CHS Cuts Elective Courses


Photo by Michael Fox

The fate of Erewhon, the literary magazine, is unknown after the class was cut for next school year.

By Michael Fox and Jonathan Greenzaid

Each school year both the county’s and each individual high school’s curriculum will change as a result of fluctuations in registration for certain courses. This year, specifically at CHS, several courses will be cut for the 2016-17 school year.

Courses to be cut next year include African American History, History of the Middle East, Comparative Religions, Dance as Fine Art, Real World Writing and Literature Magazine. Teachers and students have been notified if their classes will be cut so they can adjust their schedules.

“I’m surprised we didn’t get one section back, but as a person who understands how the school system runs, you can’t have a teacher have 12 students in one section and 34 in another section,” Art resource teacher Brendan Roddy said.

According to Social Studies Department resource teacher Rodney Van Tassell, African American History, History of the Middle East and Comparative Religions were all courses that were pitched to the students and staff this year for the upcoming school year, but could not get enough registered students to be able to run the course.

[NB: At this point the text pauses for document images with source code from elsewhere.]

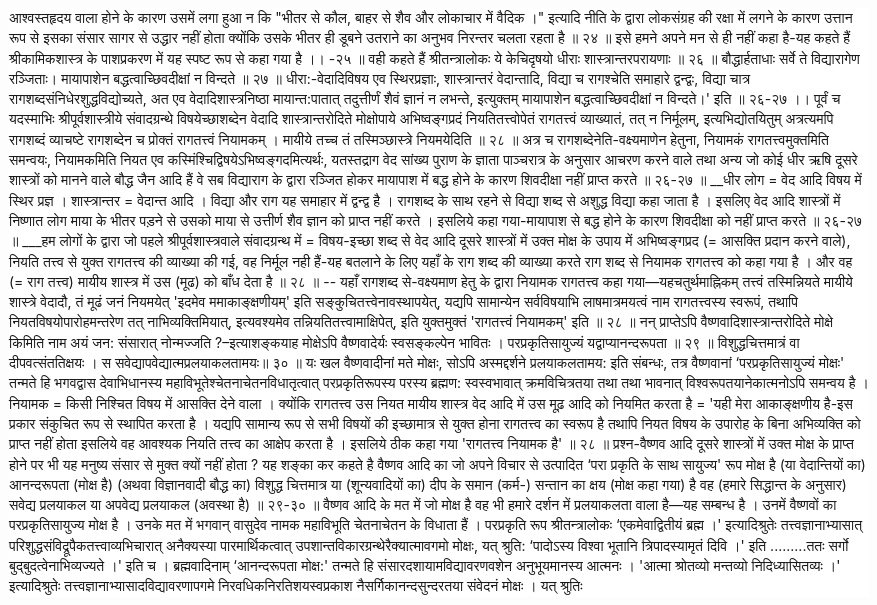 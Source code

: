 आश्वस्तहृदय वाला होने के कारण उसमें लगा हुआ न कि "भीतर से कौल, बाहर से शैव और लोकाचार में वैदिक ।" 
इत्यादि नीति के द्वारा लोकसंग्रह की रक्षा में लगने के कारण उत्तान रूप से इसका संसार सागर से उद्धार नहीं होता क्योंकि उसके भीतर ही डूबने उतराने का अनुभव निरन्तर चलता रहता है ॥ २४ ॥ 
इसे हमने अपने मन से ही नहीं कहा है-यह कहते हैं 
श्रीकामिकशास्त्र के पाशप्रकरण में यह स्पष्ट रूप से कहा गया है ।। -२५ ॥ 
वही कहते हैं 
श्रीतन्त्रालोकः ये केचिदृषयो धीराः शास्त्रान्तरपरायणाः ॥ २६ ॥ बौद्धार्हताधाः सर्वे ते विद्यारागेण रञ्जिताः। 
मायापाशेन बद्धत्वाच्छिवदीक्षां न विन्दते ॥ २७ ॥ धीरा:-वेदादिविषय एव स्थिरप्रज्ञाः, शास्त्रान्तरं वेदान्तादि, विद्या च रागश्चेति समाहारे द्वन्द्वः, विद्या चात्र रागशब्दसंनिधेरशुद्धविद्योच्यते, अत एव वेदादिशास्त्रनिष्ठा मायान्त:पातात् तदुत्तीर्णं शैवं ज्ञानं न लभन्ते, इत्युक्तम् 
मायापाशेन बद्धत्वाच्छिवदीक्षां न विन्दते।' इति ॥ २६-२७ ।। पूर्वं च यदस्माभिः श्रीपूर्वशास्त्रीये संवादग्रन्थे विषयेच्छाशब्देन वेदादि शास्त्रान्तरोदिते मोक्षोपाये अभिष्वङ्गप्रदं नियतितत्त्वोपेतं रागतत्त्वं व्याख्यातं, तत् न निर्मूलम्, इत्यभिद्योतयितुम् अत्रत्यमपि रागशब्दं व्याचष्टे 
रागशब्देन च प्रोक्तं रागतत्त्वं नियामकम् । 
मायीये तच्च तं तस्मिञ्छास्त्रे नियमयेदिति ॥ २८ ॥ अत्र च रागशब्देनेति-वक्ष्यमाणेन हेतुना, नियामकं रागतत्त्वमुक्तमिति समन्वयः, नियामकमिति नियत एव कस्मिंश्चिद्विषयेऽभिष्वङ्गदमित्यर्थः, यतस्तद्राग 
वेद सांख्य पुराण के ज्ञाता पाञ्चरात्र के अनुसार आचरण करने वाले तथा अन्य जो कोई धीर ऋषि दूसरे शास्त्रों को मानने वाले बौद्ध जैन आदि हैं वे सब विद्याराग के द्वारा रञ्जित होकर मायापाश में बद्ध होने के कारण शिवदीक्षा नहीं प्राप्त करते ॥ २६-२७ ॥ __धीर लोग = वेद आदि विषय में स्थिर प्रज्ञ । शास्त्रान्तर = वेदान्त आदि । विद्या और राग यह समाहार में द्वन्द्व है । रागशब्द के साथ रहने से विद्या शब्द से अशुद्ध विद्या कहा जाता है । इसलिए वेद आदि शास्त्रों में निष्णात लोग माया के भीतर पड़ने से उसको माया से उत्तीर्ण शैव ज्ञान को प्राप्त नहीं करते । इसलिये कहा गया-मायापाश से बद्ध होने के कारण शिवदीक्षा को नहीं प्राप्त करते ॥ २६-२७ ॥ ___हम लोगों के द्वारा जो पहले श्रीपूर्वशास्त्रवाले संवादग्रन्थ में = विषय-इच्छा शब्द से वेद आदि दूसरे शास्त्रों में उक्त मोक्ष के उपाय में अभिष्वङ्गप्रद (= आसक्ति प्रदान करने वाले), नियति तत्त्व से युक्त रागतत्त्व की व्याख्या की गई, वह निर्मूल नही हैं-यह बतलाने के लिए यहाँ के राग शब्द की व्याख्या करते 
राग शब्द से नियामक रागतत्त्व को कहा गया है । और वह (= राग तत्त्व) मायीय शास्त्र में उस (मूढ) को बाँध देता है ॥ २८ ॥ -- 
यहाँ रागशब्द से-वक्ष्यमाण हेतु के द्वारा नियामक रागतत्त्व कहा गया—यहचतुर्थमाह्निकम् तत्त्वं तस्मिन्नियते मायीये शास्त्रे वेदादौ, तं मूढं जनं नियमयेत् 'इदमेव ममाकाङ्क्षणीयम्' इति सङ्कुचितत्त्वेनावस्थापयेत्, यद्यपि सामान्येन सर्वविषयाभि लाषमात्रमयत्वं नाम रागतत्त्वस्य स्वरूपं, तथापि नियतविषयोपारोहमन्तरेण तत् नाभिव्यक्तिमियात्, इत्यवश्यमेव तन्नियतितत्त्वामाक्षिपेत्, इति युक्तमुक्तं 'रागतत्त्वं नियामकम्' इति ॥ २८ ॥ 
नन् प्राप्तेऽपि वैष्णवादिशास्त्रान्तरोदिते मोक्षे किमिति नाम अयं जन: संसारात् नोन्मज्जति ?–इत्याशङ्कयाह 
मोक्षेऽपि वैष्णवादेर्यः स्वसङ्कल्पेन भावितः । परप्रकृतिसायुज्यं यद्वाप्यानन्दरूपता ॥ २९ ॥ विशुद्धचित्तमात्रं वा दीपवत्संततिक्षयः । 
स सवेद्यापवेद्यात्मप्रलयाकलतामयः॥ ३० ॥ यः खल वैष्णवादीनां मते मोक्षः, सोऽपि अस्मद्दर्शने प्रलयाकलतामय: इति संबन्धः, तत्र वैष्णवानां ‘परप्रकृतिसायुज्यं मोक्षः' तन्मते हि भगवद्वास देवाभिधानस्य महाविभूतेश्चेतनाचेतनविधातृत्वात् परप्रकृतिरूपस्य परस्य ब्रह्मण: स्वस्वभावात् क्रमविचित्रतया तथा तथा भावनात् विश्वरूपतयानेकात्मनोऽपि 
समन्वय है । नियामक = किसी निश्चित विषय में आसक्ति देने वाला । क्योंकि रागतत्त्व उस नियत मायीय शास्त्र वेद आदि में उस मूढ़ आदि को नियमित करता है = 'यही मेरा आकाङ्क्षणीय है-इस प्रकार संकुचित रूप से स्थापित करता है । यद्यपि सामान्य रूप से सभी विषयों की इच्छामात्र से युक्त होना रागतत्त्व का स्वरूप है तथापि नियत विषय के उपारोह के बिना अभिव्यक्ति को प्राप्त नहीं होता इसलिये वह आवश्यक नियति तत्त्व का आक्षेप करता है । इसलिये ठीक कहा गया 'रागतत्त्व नियामक है' ॥ २८ ॥ 
प्रश्न-वैष्णव आदि दूसरे शास्त्रों में उक्त मोक्ष के प्राप्त होने पर भी यह मनुष्य संसार से मुक्त क्यों नहीं होता ? यह शङ्का कर कहते है 
वैष्णव आदि का जो अपने विचार से उत्पादित ‘परा प्रकृति के साथ सायुज्य' रूप मोक्ष है (या वेदान्तियों का) आनन्दरूपता (मोक्ष है) (अथवा विज्ञानवादी बौद्ध का) विशुद्ध चित्तमात्र या (शून्यवादियों का) दीप के समान (कर्म-) सन्तान का क्षय (मोक्ष कहा गया) है वह (हमारे सिद्धान्त के अनुसार) सवेद्य प्रलयाकल या अपवेद्य प्रलयाकल (अवस्था है) ॥ २९-३० ॥ 
वैष्णव आदि के मत में जो मोक्ष है वह भी हमारे दर्शन में प्रलयाकलता वाला है—यह सम्बन्ध है । उनमें वैष्णवों का परप्रकृतिसायुज्य मोक्ष है । उनके मत में भगवान् वासुदेव नामक महाविभूति चेतनाचेतन के विधाता हैं । परप्रकृति रूप 
श्रीतन्त्रालोकः 
‘एकमेवाद्वितीयं ब्रह्म ।' इत्यादिश्रुतेः तत्त्वज्ञानाभ्यासात् परिशुद्धसंविद्रूपैकतत्त्वाव्यभिचारात् अनैक्यस्या पारमार्थिकत्वात् उपशान्तविकारग्रन्थेरैक्यात्मावगमो मोक्षः, यत् श्रुति: 
‘पादोऽस्य विश्वा भूतानि त्रिपादस्यामृतं दिवि ।' इति 
.........ततः सर्गो बुद्बुदत्वेनाभिव्यज्यते ।' इति च । ब्रह्मवादिनाम् ‘आनन्दरूपता मोक्ष:' तन्मते हि संसारदशायामविद्यावरणवशेन अनुभूयमानस्य आत्मनः । 
'आत्मा श्रोतव्यो मन्तव्यो निदिध्यासितव्यः ।' इत्यादिश्रुतेः तत्त्वज्ञानाभ्यासादविद्यावरणापगमे निरवधिकनिरतिशयस्वप्रकाश नैसर्गिकानन्दसुन्दरतया संवेदनं मोक्षः । यत् श्रुतिः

Literary Magazine is an English class that has developed over the last two years with students who have been appointed to staff positions. However, next year, the class will shut down due to low registration numbers.

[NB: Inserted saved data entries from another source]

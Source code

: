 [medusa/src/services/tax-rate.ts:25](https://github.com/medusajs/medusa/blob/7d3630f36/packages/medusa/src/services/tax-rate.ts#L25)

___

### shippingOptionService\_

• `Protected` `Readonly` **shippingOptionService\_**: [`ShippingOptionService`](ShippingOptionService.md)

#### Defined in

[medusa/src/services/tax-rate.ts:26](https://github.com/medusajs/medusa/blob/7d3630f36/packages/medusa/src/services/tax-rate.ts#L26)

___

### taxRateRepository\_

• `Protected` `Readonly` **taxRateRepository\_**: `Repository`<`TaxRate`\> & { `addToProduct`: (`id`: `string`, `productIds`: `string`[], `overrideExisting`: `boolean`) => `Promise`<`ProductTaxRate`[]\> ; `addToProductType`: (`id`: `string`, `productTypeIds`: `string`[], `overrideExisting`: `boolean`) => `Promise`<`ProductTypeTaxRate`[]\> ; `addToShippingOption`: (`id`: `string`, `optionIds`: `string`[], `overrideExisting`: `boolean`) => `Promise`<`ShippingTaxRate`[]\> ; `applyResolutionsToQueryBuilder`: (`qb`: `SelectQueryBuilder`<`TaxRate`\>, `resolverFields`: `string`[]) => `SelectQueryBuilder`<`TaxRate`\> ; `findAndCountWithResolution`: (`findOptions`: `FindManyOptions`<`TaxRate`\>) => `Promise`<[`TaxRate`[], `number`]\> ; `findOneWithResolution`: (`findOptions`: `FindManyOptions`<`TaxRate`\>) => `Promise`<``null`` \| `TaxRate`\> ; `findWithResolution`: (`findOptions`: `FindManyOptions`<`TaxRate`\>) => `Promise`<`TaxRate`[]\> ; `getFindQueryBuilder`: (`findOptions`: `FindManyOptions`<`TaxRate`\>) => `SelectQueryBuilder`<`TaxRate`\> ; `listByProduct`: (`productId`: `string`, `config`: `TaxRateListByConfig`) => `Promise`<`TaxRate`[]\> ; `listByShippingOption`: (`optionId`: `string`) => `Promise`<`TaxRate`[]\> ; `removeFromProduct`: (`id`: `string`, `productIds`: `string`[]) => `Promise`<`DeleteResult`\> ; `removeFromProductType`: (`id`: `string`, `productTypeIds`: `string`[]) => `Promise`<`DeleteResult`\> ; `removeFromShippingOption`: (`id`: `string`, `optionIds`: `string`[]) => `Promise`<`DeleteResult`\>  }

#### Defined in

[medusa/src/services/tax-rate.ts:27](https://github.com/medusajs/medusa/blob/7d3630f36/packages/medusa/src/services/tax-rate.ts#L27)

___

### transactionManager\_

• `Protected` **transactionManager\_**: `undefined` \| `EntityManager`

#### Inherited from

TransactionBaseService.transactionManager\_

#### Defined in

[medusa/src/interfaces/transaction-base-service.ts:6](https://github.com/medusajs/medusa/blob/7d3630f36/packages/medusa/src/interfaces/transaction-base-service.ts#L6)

“I think this class does good things for students and it’s a bummer that it is being cut,” senior and Lit Mag section editor Jake Derby said.

According to Lit Mag Adviser Christin Nixon, this happened two years ago when the course was cut due to the number of students who signed up.

According to Benz, the reasoning behind cutting these classes is not budget related, rather, it is based on how many students sign up to take the course. With the roughly 2,100 students at CHS, many courses are dropped each year, while others are experimented with.

“As soon as all of our students register for next year, including the students from the middle schools, everything is computer generated,” Benz said.

Once the students have registered for their classes for the upcoming year, classes are cut based on low registration numbers.

According to Benz, 30 students in a classroom would be ideal for each course; however, if there are circumstances where some courses can only put less than 20 kids in a room, then it’s difficult to offer the course for the next school year.

“If there have been courses in the past that have been small for two years, we may have to cut those because it shows us that students aren’t interested in them,” Benz said. “But from that, after we cut those courses out, we get staffing and look at all the numbers.”

In the next wave of the process, the school will look at how many teachers they have and how to distribute them among the general education and special education classes. Specific courses that are required for students to graduate, known as core classes, are prioritized.

In some cases, if a class has a medium size, ranging from 22-30 students total, the school may allow it to run for another year to see if student interest will increase or decrease. If the number drops, then the course may be cut.

The school must also ensure there will be enough core classes where students will be able to move from an AP to an honors class, or an honors to a regular class if it is too hard for them. This also needs to be done because the number of students enrolling at CHS and leaving CHS will change over the summer.

“The biggest objective is to try to get kids the courses that they want,” Benz said.